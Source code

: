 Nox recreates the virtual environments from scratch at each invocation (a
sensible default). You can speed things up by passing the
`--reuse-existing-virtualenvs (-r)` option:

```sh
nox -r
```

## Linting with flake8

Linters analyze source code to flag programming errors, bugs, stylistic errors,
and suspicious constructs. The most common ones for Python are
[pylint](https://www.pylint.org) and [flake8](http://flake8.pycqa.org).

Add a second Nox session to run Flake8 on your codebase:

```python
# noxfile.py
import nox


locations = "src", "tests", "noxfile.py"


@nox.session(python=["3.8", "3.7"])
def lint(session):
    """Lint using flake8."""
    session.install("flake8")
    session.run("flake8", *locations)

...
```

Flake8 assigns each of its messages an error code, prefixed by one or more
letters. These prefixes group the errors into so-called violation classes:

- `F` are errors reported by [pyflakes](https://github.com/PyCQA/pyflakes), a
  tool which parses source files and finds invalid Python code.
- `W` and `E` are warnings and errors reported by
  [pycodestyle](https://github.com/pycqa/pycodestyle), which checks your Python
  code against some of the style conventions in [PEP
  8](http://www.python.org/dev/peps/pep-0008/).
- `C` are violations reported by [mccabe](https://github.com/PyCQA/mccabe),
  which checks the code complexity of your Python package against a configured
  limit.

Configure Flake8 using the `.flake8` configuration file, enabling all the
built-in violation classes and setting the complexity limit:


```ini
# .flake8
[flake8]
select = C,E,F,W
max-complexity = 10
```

- - -

WORK TASK: The exact lines of the material above starting at the one that contains "each invocation (a" and ending at the one that contains "letters. These prefixes" are what to retype; leave out everything else.

RESPONSE AREA:
: Nox recreates the virtual environments from scratch at each invocation (a
sensible default). You can speed things up by passing the
`--reuse-existing-virtualenvs (-r)` option:

```sh
nox -r
```

## Linting with flake8

Linters analyze source code to flag programming errors, bugs, stylistic errors,
and suspicious constructs. The most common ones for Python are
[pylint](https://www.pylint.org) and [flake8](http://flake8.pycqa.org).

Add a second Nox session to run Flake8 on your codebase:

```python
# noxfile.py
import nox


locations = "src", "tests", "noxfile.py"


@nox.session(python=["3.8", "3.7"])
def lint(session):
    """Lint using flake8."""
    session.install("flake8")
    session.run("flake8", *locations)

...
```

Flake8 assigns each of its messages an error code, prefixed by one or more
letters. These prefixes group the errors into so-called violation classes:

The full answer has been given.